I have a 3 state HMM model ("state1", "state2", "state3"), with an alphabet of "1" ("hit") and "0" ("miss"). Here are the parameters (these are just for example's sake) that this HMM is defined by:
Start State Probabilities
startProbs=c(0.5,0.5,0)
State Transition Probability Matrix
transProbs=rbind(c(0.667,0.333,0), c(0.333,0.333,0.333), c(0,0.333,0.667))
Emission Probability Matrix
emissionProbs=cbind(c(0.95,0.05), c(0.75,0.25), c(0.05,0.95))
I'm using an R package called HMM. It makes it easy to initialize the model with the following call:
hmmModelApriori <- initHMM(States=c("S1", "S2", "S3"), Symbols=c("1", "0"),
startProbs=c(0.5,0.5,0),
transProbs=rbind(c(0.667, 0.333, 0),
c(0.333, 0.333, 0.333),
c(0, 0.333, 0.667)),
emissionProbs=cbind(c(0.95,0.05), c(0.75,0.25), c(0.05,0.95)))

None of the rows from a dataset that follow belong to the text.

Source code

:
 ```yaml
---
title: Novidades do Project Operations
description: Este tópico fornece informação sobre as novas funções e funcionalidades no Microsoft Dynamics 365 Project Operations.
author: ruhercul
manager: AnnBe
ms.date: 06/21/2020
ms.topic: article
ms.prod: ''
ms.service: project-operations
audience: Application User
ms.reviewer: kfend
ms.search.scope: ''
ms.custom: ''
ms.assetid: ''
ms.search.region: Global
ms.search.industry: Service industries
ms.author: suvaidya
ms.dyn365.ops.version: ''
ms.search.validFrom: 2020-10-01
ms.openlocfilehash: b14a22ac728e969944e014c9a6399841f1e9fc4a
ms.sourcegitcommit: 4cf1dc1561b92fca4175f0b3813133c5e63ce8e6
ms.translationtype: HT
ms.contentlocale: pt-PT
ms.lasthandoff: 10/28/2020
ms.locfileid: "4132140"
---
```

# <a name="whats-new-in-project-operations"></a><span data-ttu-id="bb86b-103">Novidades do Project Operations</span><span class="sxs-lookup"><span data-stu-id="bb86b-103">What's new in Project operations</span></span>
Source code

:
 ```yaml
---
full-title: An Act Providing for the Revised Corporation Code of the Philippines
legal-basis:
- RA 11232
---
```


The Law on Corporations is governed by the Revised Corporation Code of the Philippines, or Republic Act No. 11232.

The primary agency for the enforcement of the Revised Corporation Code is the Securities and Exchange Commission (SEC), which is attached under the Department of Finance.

Using the package, I can calculate the posterior of a given observation sequence, such as:
obs = c("1","0","0","0","0","0","0","0","0","0","0","0","0","0","0","0","0","0","1")
The HMM model outputs probabilities for each "time point", for all 3 states, where the probabilities of all states for a given time point sum to 1.

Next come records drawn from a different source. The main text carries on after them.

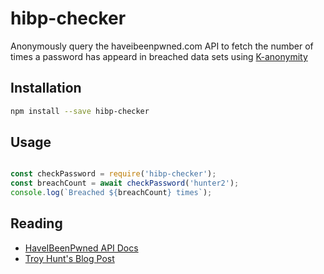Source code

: # hibp-checker

Anonymously query the haveibeenpwned.com API to fetch the number of times a 
password has appeard in breached data sets using [K-anonymity](https://en.wikipedia.org/wiki/K-anonymity)

## Installation
```bash
npm install --save hibp-checker
```

## Usage

```javascript

const checkPassword = require('hibp-checker');
const breachCount = await checkPassword('hunter2');
console.log(`Breached ${breachCount} times`);
```

## Reading
- [HaveIBeenPwned API Docs](https://haveibeenpwned.com/API/v2#SearchingPwnedPasswordsByRange)
- [Troy Hunt's Blog Post](https://www.troyhunt.com/ive-just-launched-pwned-passwords-version-2/)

p = posterior(hmmModelApriori, obs)
My question is, how do I get the joint probability for my test sequence (the variable "obs" shown above)?
P(obs) = ?
The output of the function "posterior" gives you a matrix of probabilities with dimension #states x #observations. However, I want a single probability for the entire observation sequence, obs. How do I calculate P(obs) from the output of HMM's posterior()
function, stored as a variable "p" in the above code?